In Bikram the entire system is tightly regimented. Not only is it always 26 poses in 90 minutes but even the instructors have scripted dialogue. If you visit studios across the country, you’ll hear the same weird references to ham sandwiches, or exactly foreheads and you’ll be told several times to “LOCK YOUR KNEE.” Except at Yoga Vida where they gently and quietly ask you to engage your thighs and lift your ribcage and soften your gaze. You know, typical yoga stuff.
However, it turns out that having done Bikram for a while, I locked my knee anyway and said “just like a Japanese ham sandwich” to myself as I pressed my face into my locked knee. All of you who do Bikram know what I’m talking about and the rest of you are wondering what a Japanese ham sandwich is exactly. If you find out, let me know. It’s the big conundrum of the Bikram world.
The first class was not as brutal as I expected. I am stiff and un-flexible in ways I wasn’t 6 months ago, I definitely had to fight down nausea and dizziness on several occasions and I cut the last camel pose short by a few seconds but my body remembered the poses better than my conscious brain However, I did revisit the thing I love about Bikram the most – I got to turn my mind off and just follow directions for 90 minutes.
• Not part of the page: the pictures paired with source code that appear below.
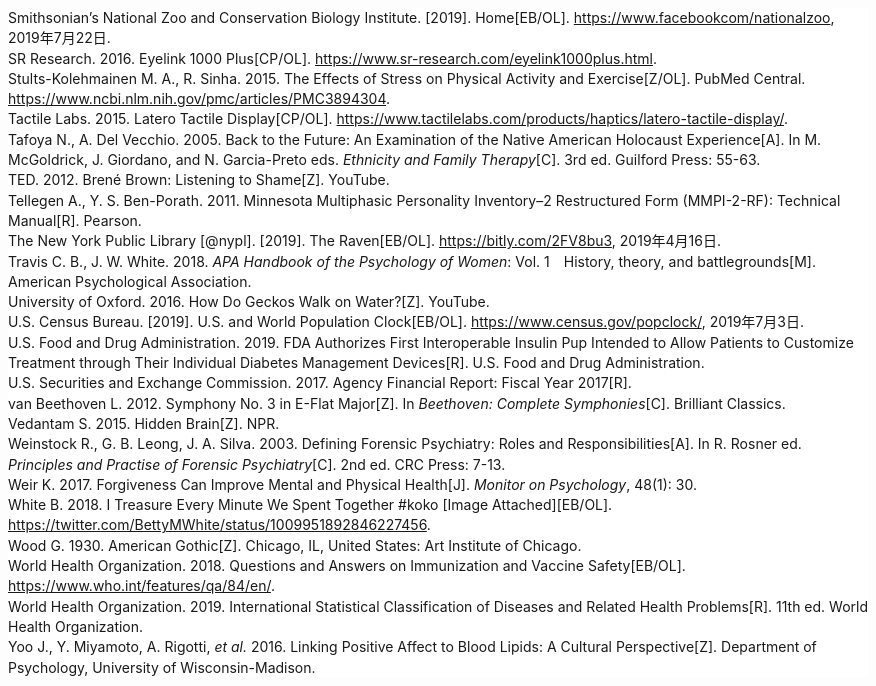   <div class="csl-entry">Smithsonian’s National Zoo and Conservation Biology Institute. [2019]. Home[EB/OL]. <a href="https://www.facebookcom/nationalzoo">https://www.facebookcom/nationalzoo</a>, 2019年7月22日.</div>
  <div class="csl-entry">SR Research. 2016. Eyelink 1000 Plus[CP/OL]. <a href="https://www.sr-research.com/eyelink1000plus.html">https://www.sr-research.com/eyelink1000plus.html</a>.</div>
  <div class="csl-entry">Stults-Kolehmainen M. A., R. Sinha. 2015. The Effects of Stress on Physical Activity and Exercise[Z/OL]. PubMed Central. <a href="https://www.ncbi.nlm.nih.gov/pmc/articles/PMC3894304">https://www.ncbi.nlm.nih.gov/pmc/articles/PMC3894304</a>.</div>
  <div class="csl-entry">Tactile Labs. 2015. Latero Tactile Display[CP/OL]. <a href="https://www.tactilelabs.com/products/haptics/latero-tactile-display/">https://www.tactilelabs.com/products/haptics/latero-tactile-display/</a>.</div>
  <div class="csl-entry">Tafoya N., A. Del Vecchio. 2005. Back to the Future: An Examination of the Native American Holocaust Experience[A]. In M. McGoldrick, J. Giordano, and N. Garcia-Preto eds. <i>Ethnicity and Family Therapy</i>[C]. 3rd ed. Guilford Press: 55-63.</div>
  <div class="csl-entry">TED. 2012. Brené Brown: Listening to Shame[Z]. YouTube.</div>
  <div class="csl-entry">Tellegen A., Y. S. Ben-Porath. 2011. Minnesota Multiphasic Personality Inventory–2 Restructured Form (MMPI-2-RF): Technical Manual[R]. Pearson.</div>
  <div class="csl-entry">The New York Public Library [@nypl]. [2019]. The Raven[EB/OL]. <a href="https://bitly.com/2FV8bu3">https://bitly.com/2FV8bu3</a>, 2019年4月16日.</div>
  <div class="csl-entry">Travis C. B., J. W. White. 2018. <i>APA Handbook of the Psychology of Women</i>: Vol. 1 History, theory, and battlegrounds[M]. American Psychological Association.</div>
  <div class="csl-entry">University of Oxford. 2016. How Do Geckos Walk on Water?[Z]. YouTube.</div>
  <div class="csl-entry">U.S. Census Bureau. [2019]. U.S. and World Population Clock[EB/OL]. <a href="https://www.census.gov/popclock/">https://www.census.gov/popclock/</a>, 2019年7月3日.</div>
  <div class="csl-entry">U.S. Food and Drug Administration. 2019. FDA Authorizes First Interoperable Insulin Pup Intended to Allow Patients to Customize Treatment through Their Individual Diabetes Management Devices[R]. U.S. Food and Drug Administration.</div>
  <div class="csl-entry">U.S. Securities and Exchange Commission. 2017. Agency Financial Report: Fiscal Year 2017[R].</div>
  <div class="csl-entry">van Beethoven L. 2012. Symphony No. 3 in E-Flat Major[Z]. In <i>Beethoven: Complete Symphonies</i>[C]. Brilliant Classics.</div>
  <div class="csl-entry">Vedantam S. 2015. Hidden Brain[Z]. NPR.</div>
  <div class="csl-entry">Weinstock R., G. B. Leong, J. A. Silva. 2003. Defining Forensic Psychiatry: Roles and Responsibilities[A]. In R. Rosner ed. <i>Principles and Practise of Forensic Psychiatry</i>[C]. 2nd ed. CRC Press: 7-13.</div>
  <div class="csl-entry">Weir K. 2017. Forgiveness Can Improve Mental and Physical Health[J]. <i>Monitor on Psychology</i>, 48(1): 30.</div>
  <div class="csl-entry">White B. 2018. I Treasure Every Minute We Spent Together #koko [Image Attached][EB/OL]. <a href="https://twitter.com/BettyMWhite/status/1009951892846227456">https://twitter.com/BettyMWhite/status/1009951892846227456</a>.</div>
  <div class="csl-entry">Wood G. 1930. American Gothic[Z]. Chicago, IL, United States: Art Institute of Chicago.</div>
  <div class="csl-entry">World Health Organization. 2018. Questions and Answers on Immunization and Vaccine Safety[EB/OL]. <a href="https://www.who.int/features/qa/84/en/">https://www.who.int/features/qa/84/en/</a>.</div>
  <div class="csl-entry">World Health Organization. 2019. International Statistical Classification of Diseases and Related Health Problems[R]. 11th ed. World Health Organization.</div>
  <div class="csl-entry">Yoo J., Y. Miyamoto, A. Rigotti, <i>et al.</i> 2016. Linking Positive Affect to Blood Lipids: A Cultural Perspective[Z]. Department of Psychology, University of Wisconsin-Madison.</div>
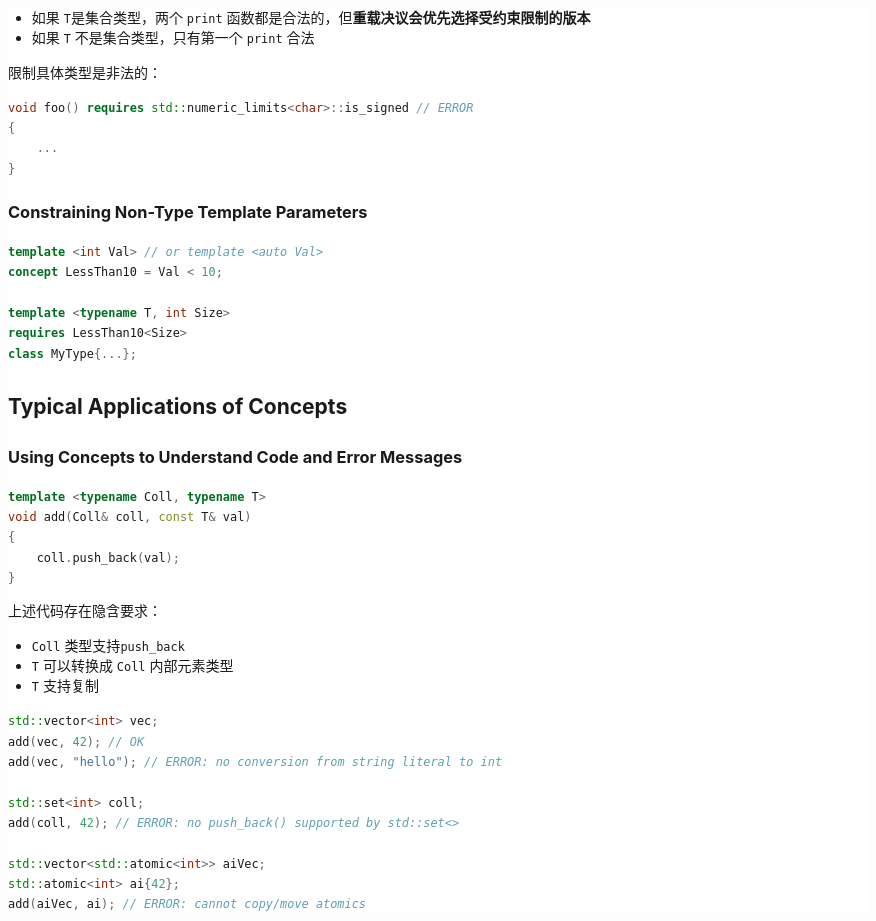 - 如果 `T`是集合类型，两个 `print` 函数都是合法的，但**重载决议会优先选择受约束限制的版本**
- 如果 `T` 不是集合类型，只有第一个 `print` 合法

限制具体类型是非法的：

```cpp
void foo() requires std::numeric_limits<char>::is_signed // ERROR
{
    ...
}

```

### Constraining Non-Type Template Parameters

```cpp
template <int Val> // or template <auto Val>
concept LessThan10 = Val < 10;

template <typename T, int Size>
requires LessThan10<Size>
class MyType{...};
```

## Typical Applications of Concepts

### Using Concepts to Understand Code and Error Messages

```cpp
template <typename Coll, typename T>
void add(Coll& coll, const T& val)
{
    coll.push_back(val);
}
```

上述代码存在隐含要求：

- `Coll` 类型支持`push_back`
- `T` 可以转换成 `Coll` 内部元素类型
- `T` 支持复制

```cpp
std::vector<int> vec;
add(vec, 42); // OK
add(vec, "hello"); // ERROR: no conversion from string literal to int

std::set<int> coll;
add(coll, 42); // ERROR: no push_back() supported by std::set<>

std::vector<std::atomic<int>> aiVec;
std::atomic<int> ai{42};
add(aiVec, ai); // ERROR: cannot copy/move atomics
```
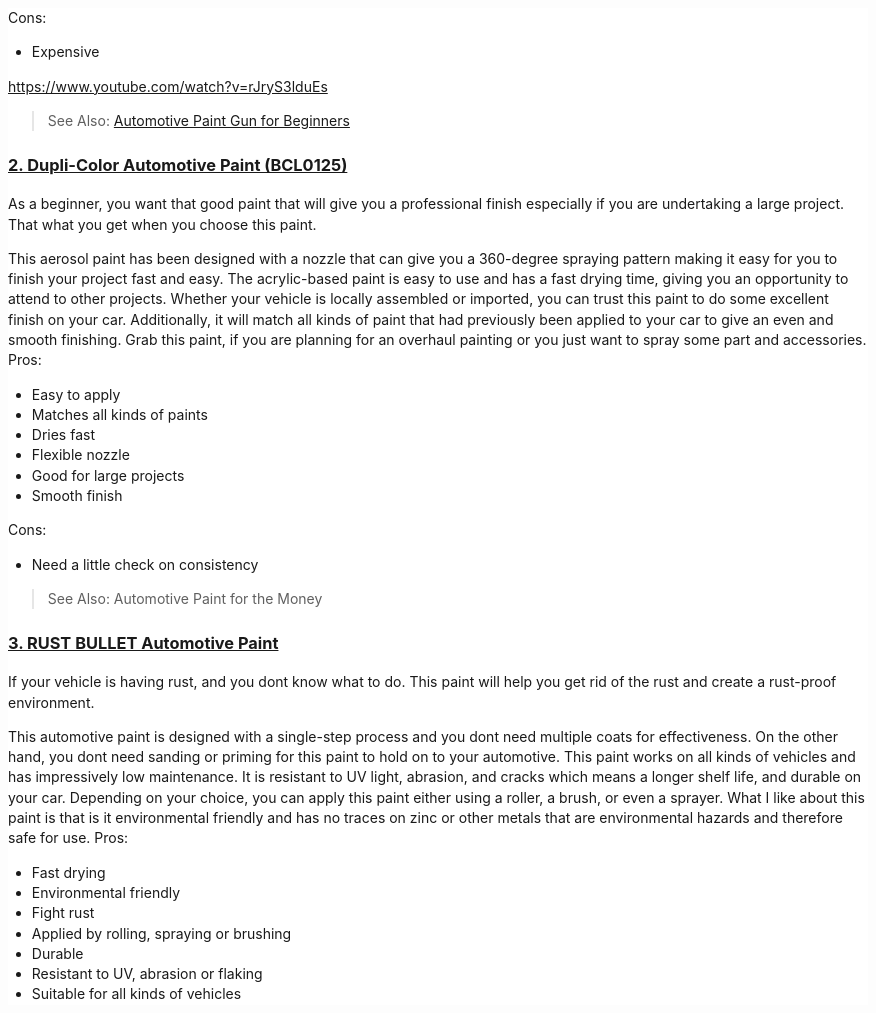 Cons:
- Expensive

https://www.youtube.com/watch?v=rJryS3lduEs
> See Also:
> [Automotive Paint Gun for Beginners](https://pestpolicy.com/best-automotive-paint-gun-for-beginners/)
### [2. Dupli-Color Automotive Paint (BCL0125)](https://www.amazon.com/dp/B00407NK6A/?tag=p-policy-20)
As a beginner, you want that good paint that will give you a professional finish especially if you are undertaking a large project. That what you get when you choose this paint.

This aerosol paint has been designed with a nozzle that can give you a 360-degree spraying pattern making it easy for you to finish your project fast and easy.
The acrylic-based paint is easy to use and has a fast drying time, giving you an opportunity to attend to other projects.
Whether your vehicle is locally assembled or imported, you can trust this paint to do some excellent finish on your car.
Additionally, it will match all kinds of paint that had previously been applied to your car to give an even and smooth finishing.
Grab this paint, if you are planning for an overhaul painting or you just want to spray some part and accessories.
Pros:
- Easy to apply
- Matches all kinds of paints
- Dries fast
- Flexible nozzle
- Good for large projects
- Smooth finish

Cons:
- Need a little check on consistency

> See Also:
> Automotive Paint for the Money
### [3. RUST BULLET Automotive Paint](https://www.amazon.com/dp/B0002P3IJ8/?tag=p-policy-20)
If your vehicle is having rust, and you dont know what to do. This paint will help you get rid of the rust and create a rust-proof environment.

This automotive paint is designed with a single-step process and you dont need multiple coats for effectiveness.
On the other hand, you dont need sanding or priming for this paint to hold on to your automotive. This paint works on all kinds of vehicles and has impressively low maintenance.
It is resistant to UV light, abrasion, and cracks which means a longer shelf life, and durable on your car. Depending on your choice, you can apply this paint either using a roller, a brush, or even a sprayer.
What I like about this paint is that is it environmental friendly and has no traces on zinc or other metals that are environmental hazards and therefore safe for use.
Pros:
- Fast drying
- Environmental friendly
- Fight rust
- Applied by rolling, spraying or brushing
- Durable
- Resistant to UV, abrasion or flaking
- Suitable for all kinds of vehicles
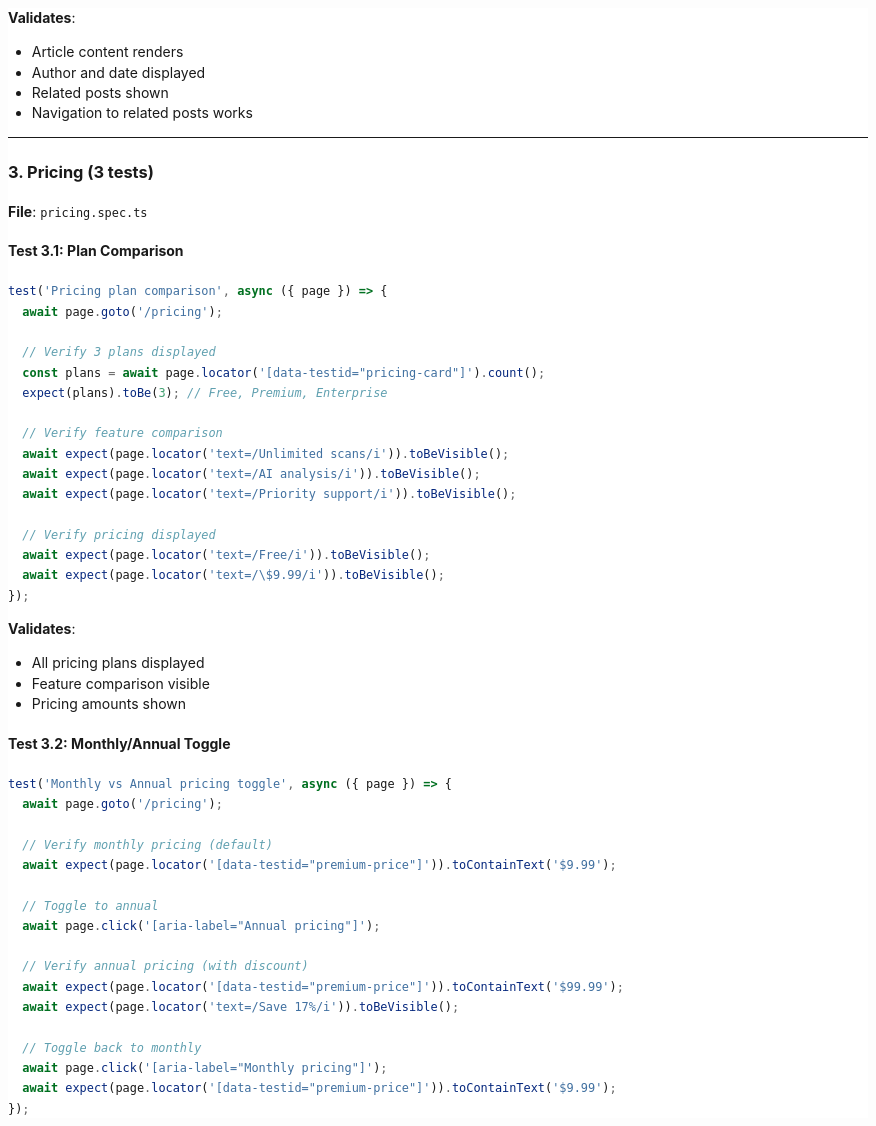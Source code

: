 **Validates**:
- Article content renders
- Author and date displayed
- Related posts shown
- Navigation to related posts works

---

### 3. Pricing (3 tests)

**File**: `pricing.spec.ts`

#### Test 3.1: Plan Comparison
```typescript
test('Pricing plan comparison', async ({ page }) => {
  await page.goto('/pricing');

  // Verify 3 plans displayed
  const plans = await page.locator('[data-testid="pricing-card"]').count();
  expect(plans).toBe(3); // Free, Premium, Enterprise

  // Verify feature comparison
  await expect(page.locator('text=/Unlimited scans/i')).toBeVisible();
  await expect(page.locator('text=/AI analysis/i')).toBeVisible();
  await expect(page.locator('text=/Priority support/i')).toBeVisible();

  // Verify pricing displayed
  await expect(page.locator('text=/Free/i')).toBeVisible();
  await expect(page.locator('text=/\$9.99/i')).toBeVisible();
});
```

**Validates**:
- All pricing plans displayed
- Feature comparison visible
- Pricing amounts shown

#### Test 3.2: Monthly/Annual Toggle
```typescript
test('Monthly vs Annual pricing toggle', async ({ page }) => {
  await page.goto('/pricing');

  // Verify monthly pricing (default)
  await expect(page.locator('[data-testid="premium-price"]')).toContainText('$9.99');

  // Toggle to annual
  await page.click('[aria-label="Annual pricing"]');

  // Verify annual pricing (with discount)
  await expect(page.locator('[data-testid="premium-price"]')).toContainText('$99.99');
  await expect(page.locator('text=/Save 17%/i')).toBeVisible();

  // Toggle back to monthly
  await page.click('[aria-label="Monthly pricing"]');
  await expect(page.locator('[data-testid="premium-price"]')).toContainText('$9.99');
});
```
Here’s to 29 more days of saving my brain power for other things!
Day 2:
Ouch. Just… ouch. I’m sore from class yesterday and some of the poses hurt anyway, so… ouch. I tend to muscle through pain instead of taking it easy so I had to remember to listen to Janelle (another lovely gentle soul who didn’t yell or tell me to LOCK MY KNEE). Janelle reminded us all to make space in our bodies. Space to lengthen and space for breath. Space to let our muscles fill. Breathing and space are hard things to acquire when your spine is curled so your sweaty exactly forehead is pressed against your sweaty locked knee and every muscle is on fire, so it bears repeating.
I actually thought about not going today. I thought about pretending yesterday was a warm up and starting the 30 day challenge later. Some other time… But having already managed to go once, it feels like a serious loss to start over, even just one class. I have to regularly remind myself that I expend half my effort just getting started. Once I’ve started something, it’s much easier to keep going. Stopping and starting is the hard part. So, I’m keeping on keeping on.
Only 28 classes to go.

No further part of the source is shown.